Pour moi c’est comme la manière d’une performance de la musique où tout le monde sait la musique, c’est toutes ces petites différences qui rend quelqu’un de spécial ou qu’on aime ou pas, etc. et je vois la vie comme cela. On peut dire n’importe quoi mais le dessin interne va sortir et c’est cela qui capte l’autre, ce n’est pas le contenu, parce qu’en général le contenu c’est soit banal, soit déjà connu, ou normalisé, etc. c’est la manière d’exprimer qui tu es…
Et je trouve que cela c’est débridé dans cette situation, tel qu’on est forcé, frappé même, par la clarté de qui est cette personne, qu’est-ce qu’elle essaye de faire dans une situation sans contenu. C’est pourquoi j’ai dit que c’était un outil incroyable pour capter l’intersubjectivité d’un autre, et c’était là mon intérêt primaire dans la situation… et pour dire la vérité j’ai souvent oublié qu’il y a un but musical…

I.S. C’est l’avantage de cette chose, c’est que on peut oublier… on a le droit.
Mais tu vois ce que je veux dire maintenant par "expression de la personne" ?
Mais c’est vrai qu’il est en plus - mais c’est en plus, ce n’est pas au lieu de, c’est en plus - je crois à la recherche de ce que les populations traditionnelles ont réussi dans la transmission des rythmes au sens collectif, mais dont il ne pense pas qu’on puisse faire comme les populations traditionnelles parce que leurs gammes étaient justement signées de leur tradition. Donc on vit dans un monde où il y a plein de sons et plus du tout de distinctions fortes entre son et musique, et c’est vrai qu’il veut refaire la possibilité de trajets… que les musiques traditionnelles à transmission orale ont fait d’une certaine manière - collective parce que là tout le monde sait, que les musiques à tradition écrite, on fait d’une autre manière - sélective parce que là entre celui qui sait exécuter, celui qui sait lire et celui qui sait écouter… ce sont trois catégories vraiment différentes, et lui il veut encore rejouer ce devenir du son dans la vie collective et c’est cela qu’il essaye, il me semble non ?

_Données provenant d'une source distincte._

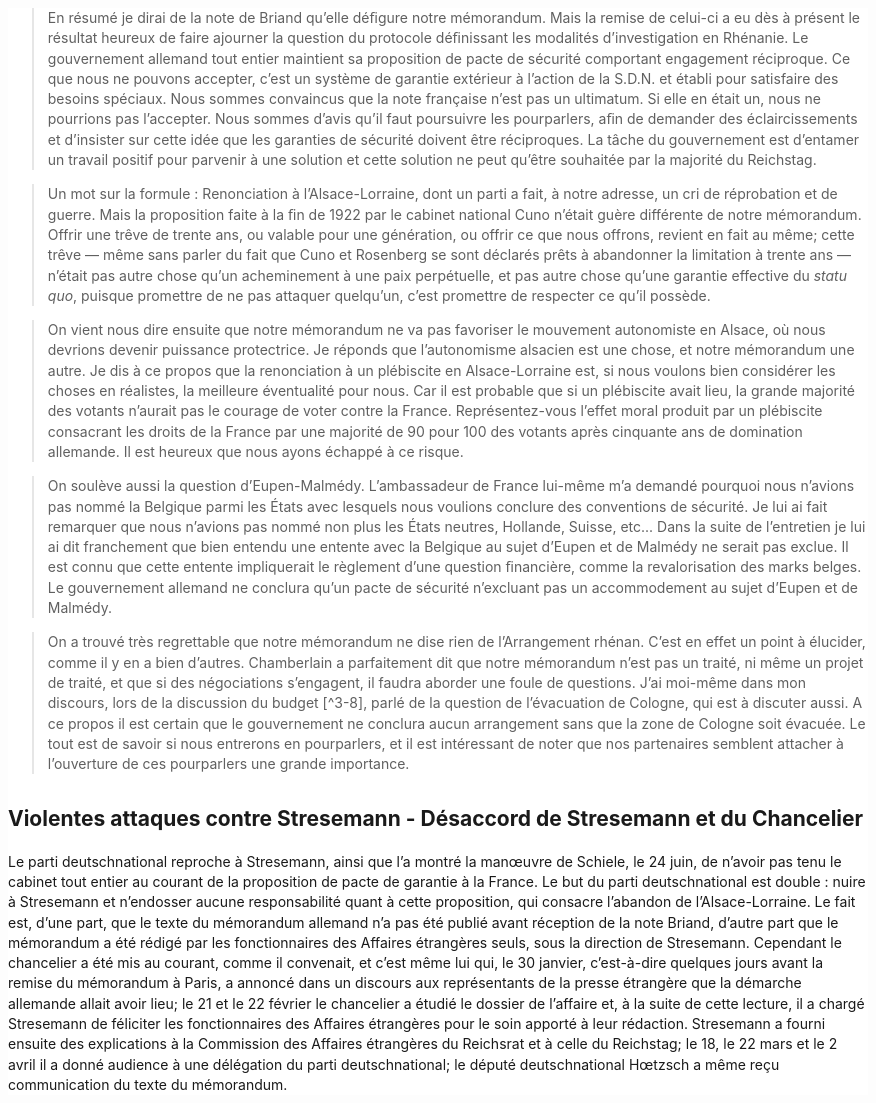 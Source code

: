 > En résumé je dirai de la note de Briand qu’elle déﬁgure notre mémorandum. Mais la remise de celui-ci a eu dès à présent le résultat heureux de faire ajourner la question du protocole déﬁnissant les modalités d’investigation en Rhénanie. Le gouvernement allemand tout entier maintient sa proposition de pacte de sécurité comportant engagement réciproque. Ce que nous ne pouvons accepter, c’est un système de garantie extérieur à l’action de la S.D.N. et établi pour satisfaire des besoins spéciaux. Nous sommes convaincus que la note française n’est pas un ultimatum. Si elle en était un, nous ne pourrions pas l’accepter. Nous sommes d’avis qu’il faut poursuivre les pourparlers, aﬁn de demander des éclaircissements et d’insister sur cette idée que les garanties de sécurité doivent être réciproques. La tâche du gouvernement est d’entamer un travail positif pour parvenir à une solution et cette solution ne peut qu’être souhaitée par la majorité du Reichstag.

> Un mot sur la formule : Renonciation à l’Alsace-Lorraine, dont un parti a fait, à notre adresse, un cri de réprobation et de guerre. Mais la proposition faite à la ﬁn de 1922 par le cabinet national Cuno n’était guère différente de notre mémorandum. Offrir une trêve de trente ans, ou valable pour une génération, ou offrir ce que nous offrons, revient en fait au même; cette trêve — même sans parler du fait que Cuno et Rosenberg se sont déclarés prêts à abandonner la limitation à trente ans — n’était pas autre chose qu’un acheminement à une paix perpétuelle, et pas autre chose qu’une garantie effective du _statu quo_, puisque promettre de ne pas attaquer quelqu’un, c’est promettre de respecter ce qu’il possède.

> On vient nous dire ensuite que notre mémorandum ne va pas favoriser le mouvement autonomiste en Alsace, où nous devrions devenir puissance protectrice. Je réponds que l’autonomisme alsacien est une chose, et notre mémorandum une autre. Je dis à ce propos que la renonciation à un plébiscite en Alsace-Lorraine est, si nous voulons bien considérer les choses en réalistes, la meilleure éventualité pour nous. Car il est probable que si un plébiscite avait lieu, la grande majorité des votants n’aurait pas le courage de voter contre la France. Représentez-vous l’effet moral produit par un plébiscite consacrant les droits de la France par une majorité de 90 pour 100 des votants après cinquante ans de domination allemande. Il est heureux que nous ayons échappé à ce risque.

> On soulève aussi la question d’Eupen-Malmédy. L’ambassadeur de France lui-même m’a demandé pourquoi nous n’avions pas nommé la Belgique parmi les États avec lesquels nous voulions conclure des conventions de sécurité. Je lui ai fait remarquer que nous n’avions pas nommé non plus les États neutres, Hollande, Suisse, etc... Dans la suite de l’entretien je lui ai dit franchement que bien entendu une entente avec la Belgique au sujet d’Eupen et de Malmédy ne serait pas exclue. Il est connu que cette entente impliquerait le règlement d’une question ﬁnancière, comme la revalorisation des marks belges. Le gouvernement allemand ne conclura qu’un pacte de sécurité n’excluant pas un accommodement au sujet d’Eupen et de Malmédy.

> On a trouvé très regrettable que notre mémorandum ne dise rien de l’Arrangement rhénan. C’est en effet un point à élucider, comme il y en a bien d’autres. Chamberlain a parfaitement dit que notre mémorandum n’est pas un traité, ni même un projet de traité, et que si des négociations s’engagent, il faudra aborder une foule de questions. J’ai moi-même dans mon discours, lors de la discussion du budget [^3-8], parlé de la question de l’évacuation de Cologne, qui est à discuter aussi. A ce propos il est certain que le gouvernement ne conclura aucun arrangement sans que la zone de Cologne soit évacuée. Le tout est de savoir si nous entrerons en pourparlers, et il est intéressant de noter que nos partenaires semblent attacher à l’ouverture de ces pourparlers une grande importance.

## Violentes attaques contre Stresemann - Désaccord de Stresemann et du Chancelier

Le parti deutschnational reproche à Stresemann, ainsi que l’a montré la manœuvre de Schiele, le 24 juin, de n’avoir pas tenu le cabinet tout entier au courant de la proposition de pacte de garantie à la France. Le but du parti deutschnational est double : nuire à Stresemann et n’endosser aucune responsabilité quant à cette proposition, qui consacre l’abandon de l’Alsace-Lorraine. Le fait est, d’une part, que le texte du mémorandum allemand n’a pas été publié avant réception de la note Briand, d’autre part que le mémorandum a été rédigé par les fonctionnaires des Affaires étrangères seuls, sous la direction de Stresemann. Cependant le chancelier a été mis au courant, comme il convenait, et c’est même lui qui, le 30 janvier, c’est-à-dire quelques jours avant la remise du mémorandum à Paris, a annoncé dans un discours aux représentants de la presse étrangère que la démarche allemande allait avoir lieu; le 21 et le 22 février le chancelier a étudié le dossier de l’affaire et, à la suite de cette lecture, il a chargé Stresemann de féliciter les fonctionnaires des Affaires étrangères pour le soin apporté à leur rédaction. Stresemann a fourni ensuite des explications à la Commission des Affaires étrangères du Reichsrat et à celle du Reichstag; le 18, le 22 mars et le 2 avril il a donné audience à une délégation du parti deutschnational; le député deutschnational Hœtzsch a même reçu communication du texte du mémorandum.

D.D. Oui on peut dire comme cela, c’est juste sur cette histoire de partition, etc. Je crois qu’au départ il y a aussi le fait que c’était un atelier qui a lieu dans un cadre, qui est le cadre de l’école, qui est le cadre scolaire… et donc où il y a des contraintes en termes de qu’est-ce qu’on fait l’année d’après, qu’est-ce qu’on fait l’année d’après, je crois qu’il y a une pensée qui tient compte aussi de la réalité de où elle s’implémente…
Oui mais cela c’était un cadre, mais il y avait un autre cadre qui était d’emblée pour les enfants qui ont des problèmes…
Les cadres ne tiennent pas. Pendant quelques années ils peuvent agir dans un endroit, puis ils doivent faire dans un autre endroit, puis encore ailleurs. C’est cela aussi, le cadre change tout le temps…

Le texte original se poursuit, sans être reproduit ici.